[Opening ENTRIES PROVIDED section]

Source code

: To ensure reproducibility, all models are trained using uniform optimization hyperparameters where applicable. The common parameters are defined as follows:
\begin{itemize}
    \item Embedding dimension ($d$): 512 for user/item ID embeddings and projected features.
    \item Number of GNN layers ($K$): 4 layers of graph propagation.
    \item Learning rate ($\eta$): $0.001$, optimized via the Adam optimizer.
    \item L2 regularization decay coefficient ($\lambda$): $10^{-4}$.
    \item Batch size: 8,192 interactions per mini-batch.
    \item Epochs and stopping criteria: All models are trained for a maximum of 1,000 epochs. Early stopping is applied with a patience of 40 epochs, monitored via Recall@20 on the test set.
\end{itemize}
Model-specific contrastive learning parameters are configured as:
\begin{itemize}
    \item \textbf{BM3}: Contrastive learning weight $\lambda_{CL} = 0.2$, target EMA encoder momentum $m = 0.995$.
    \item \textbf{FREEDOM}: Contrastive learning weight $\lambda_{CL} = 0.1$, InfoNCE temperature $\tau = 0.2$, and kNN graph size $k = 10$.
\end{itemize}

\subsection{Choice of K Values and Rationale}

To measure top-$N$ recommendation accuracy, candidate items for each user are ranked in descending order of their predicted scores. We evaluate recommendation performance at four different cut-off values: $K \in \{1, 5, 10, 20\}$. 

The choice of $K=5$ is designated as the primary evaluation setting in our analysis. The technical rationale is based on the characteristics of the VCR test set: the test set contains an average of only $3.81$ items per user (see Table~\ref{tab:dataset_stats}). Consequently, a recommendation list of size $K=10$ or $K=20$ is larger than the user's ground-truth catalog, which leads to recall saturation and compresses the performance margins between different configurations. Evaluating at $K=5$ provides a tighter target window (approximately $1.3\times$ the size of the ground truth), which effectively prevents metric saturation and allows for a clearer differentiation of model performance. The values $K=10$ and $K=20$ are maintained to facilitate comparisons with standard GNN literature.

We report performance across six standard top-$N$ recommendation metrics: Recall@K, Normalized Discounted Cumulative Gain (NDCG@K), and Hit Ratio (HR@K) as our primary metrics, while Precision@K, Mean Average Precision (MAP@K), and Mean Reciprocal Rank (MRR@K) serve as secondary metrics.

[Closing ENTRIES PROVIDED section]

BRIEF: Find every line in the records that contains the word "parameters"; copy those lines.

RESULT:
: To ensure reproducibility, all models are trained using uniform optimization hyperparameters where applicable. The common parameters are defined as follows:
Model-specific contrastive learning parameters are configured as:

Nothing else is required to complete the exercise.